*** Opening of Task material ***

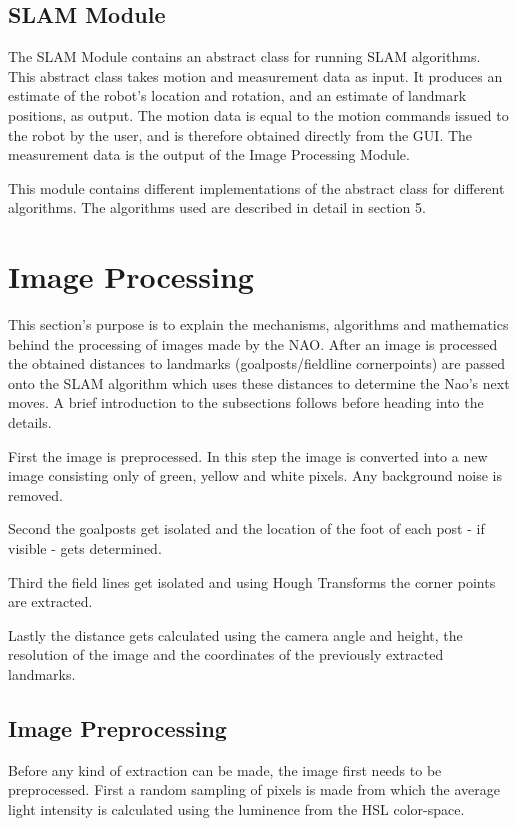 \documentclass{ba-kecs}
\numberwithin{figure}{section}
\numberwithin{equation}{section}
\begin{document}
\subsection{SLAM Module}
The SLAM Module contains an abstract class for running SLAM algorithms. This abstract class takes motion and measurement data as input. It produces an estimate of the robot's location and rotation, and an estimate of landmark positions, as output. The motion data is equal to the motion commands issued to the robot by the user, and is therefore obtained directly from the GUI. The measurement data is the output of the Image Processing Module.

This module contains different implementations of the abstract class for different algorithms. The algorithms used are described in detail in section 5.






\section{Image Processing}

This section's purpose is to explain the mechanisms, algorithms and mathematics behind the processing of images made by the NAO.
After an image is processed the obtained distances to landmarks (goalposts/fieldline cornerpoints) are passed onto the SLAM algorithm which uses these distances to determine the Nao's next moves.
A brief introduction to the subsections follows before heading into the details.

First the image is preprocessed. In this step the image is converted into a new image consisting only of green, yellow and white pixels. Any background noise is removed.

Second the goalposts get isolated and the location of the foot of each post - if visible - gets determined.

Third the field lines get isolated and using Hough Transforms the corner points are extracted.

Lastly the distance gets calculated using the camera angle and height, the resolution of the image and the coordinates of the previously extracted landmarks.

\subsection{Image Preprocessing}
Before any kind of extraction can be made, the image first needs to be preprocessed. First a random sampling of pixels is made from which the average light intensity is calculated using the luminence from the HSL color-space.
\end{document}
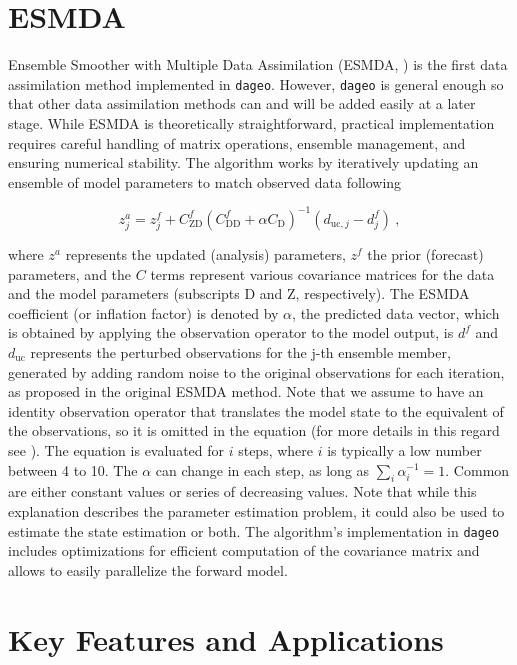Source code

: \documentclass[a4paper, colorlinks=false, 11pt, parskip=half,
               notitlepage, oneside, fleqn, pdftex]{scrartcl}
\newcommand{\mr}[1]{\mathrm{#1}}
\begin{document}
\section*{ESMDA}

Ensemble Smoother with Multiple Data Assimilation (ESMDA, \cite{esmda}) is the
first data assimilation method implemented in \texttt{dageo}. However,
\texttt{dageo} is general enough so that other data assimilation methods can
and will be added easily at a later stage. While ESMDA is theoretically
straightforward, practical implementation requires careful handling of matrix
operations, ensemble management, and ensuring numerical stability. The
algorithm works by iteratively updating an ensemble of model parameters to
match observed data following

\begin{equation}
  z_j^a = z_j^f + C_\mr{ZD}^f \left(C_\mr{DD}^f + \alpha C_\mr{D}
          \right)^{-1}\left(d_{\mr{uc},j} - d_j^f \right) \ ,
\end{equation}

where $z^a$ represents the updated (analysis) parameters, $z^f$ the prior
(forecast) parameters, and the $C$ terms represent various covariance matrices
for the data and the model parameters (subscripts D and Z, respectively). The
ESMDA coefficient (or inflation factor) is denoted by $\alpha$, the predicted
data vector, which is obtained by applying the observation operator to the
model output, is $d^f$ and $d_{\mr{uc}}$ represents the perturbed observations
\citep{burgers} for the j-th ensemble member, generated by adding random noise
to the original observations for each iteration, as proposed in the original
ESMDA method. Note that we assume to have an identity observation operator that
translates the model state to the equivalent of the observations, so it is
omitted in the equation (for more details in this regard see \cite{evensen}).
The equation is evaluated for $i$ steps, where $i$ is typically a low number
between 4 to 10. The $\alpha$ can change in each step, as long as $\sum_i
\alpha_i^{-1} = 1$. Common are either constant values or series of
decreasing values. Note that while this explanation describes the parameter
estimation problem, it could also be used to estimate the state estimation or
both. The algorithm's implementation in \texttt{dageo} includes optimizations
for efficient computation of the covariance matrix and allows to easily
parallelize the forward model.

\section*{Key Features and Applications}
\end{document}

*** Close of Task material ***
*** Opening of Task material ***

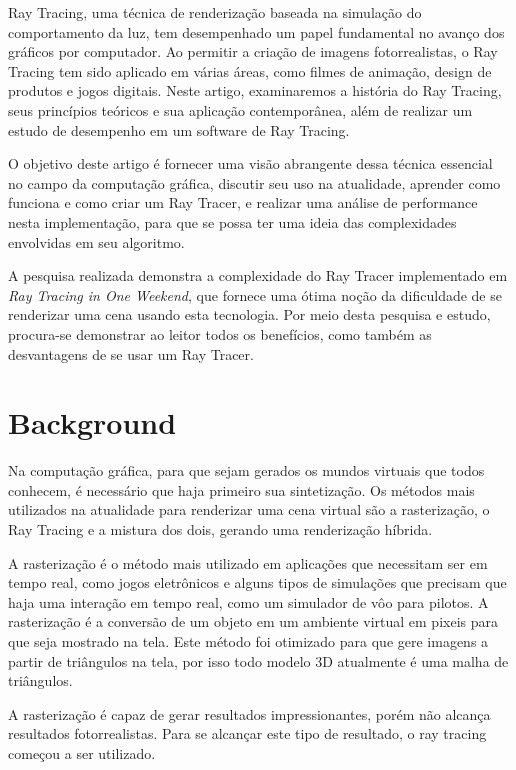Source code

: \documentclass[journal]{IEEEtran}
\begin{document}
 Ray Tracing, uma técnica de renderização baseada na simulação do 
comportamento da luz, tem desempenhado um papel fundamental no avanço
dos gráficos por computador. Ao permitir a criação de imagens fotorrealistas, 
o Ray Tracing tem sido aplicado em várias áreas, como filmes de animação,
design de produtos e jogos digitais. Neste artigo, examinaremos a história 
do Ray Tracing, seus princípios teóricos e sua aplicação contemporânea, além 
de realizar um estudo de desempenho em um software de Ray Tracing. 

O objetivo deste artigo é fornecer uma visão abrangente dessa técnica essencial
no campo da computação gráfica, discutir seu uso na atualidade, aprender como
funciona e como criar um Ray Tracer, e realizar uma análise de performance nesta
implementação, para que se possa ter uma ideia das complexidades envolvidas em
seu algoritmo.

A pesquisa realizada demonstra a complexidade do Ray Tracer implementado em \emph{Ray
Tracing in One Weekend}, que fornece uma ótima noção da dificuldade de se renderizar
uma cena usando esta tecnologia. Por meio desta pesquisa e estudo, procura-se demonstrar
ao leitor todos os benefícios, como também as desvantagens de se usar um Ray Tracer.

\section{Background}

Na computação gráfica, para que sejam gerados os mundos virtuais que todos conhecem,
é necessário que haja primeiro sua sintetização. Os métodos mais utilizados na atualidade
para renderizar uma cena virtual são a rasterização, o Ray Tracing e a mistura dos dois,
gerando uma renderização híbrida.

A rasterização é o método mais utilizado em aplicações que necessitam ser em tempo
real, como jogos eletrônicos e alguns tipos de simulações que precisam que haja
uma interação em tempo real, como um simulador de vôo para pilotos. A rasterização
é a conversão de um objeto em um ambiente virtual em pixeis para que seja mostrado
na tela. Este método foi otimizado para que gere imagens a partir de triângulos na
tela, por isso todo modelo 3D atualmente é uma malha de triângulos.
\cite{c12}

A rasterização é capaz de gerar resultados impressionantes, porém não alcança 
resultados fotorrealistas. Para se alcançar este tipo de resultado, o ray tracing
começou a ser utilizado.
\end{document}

*** Close of Task material ***

▶ [Task prompt] Go through the material above and state how many lines hold the word "operator". Give only the number.

▶ [Output] 2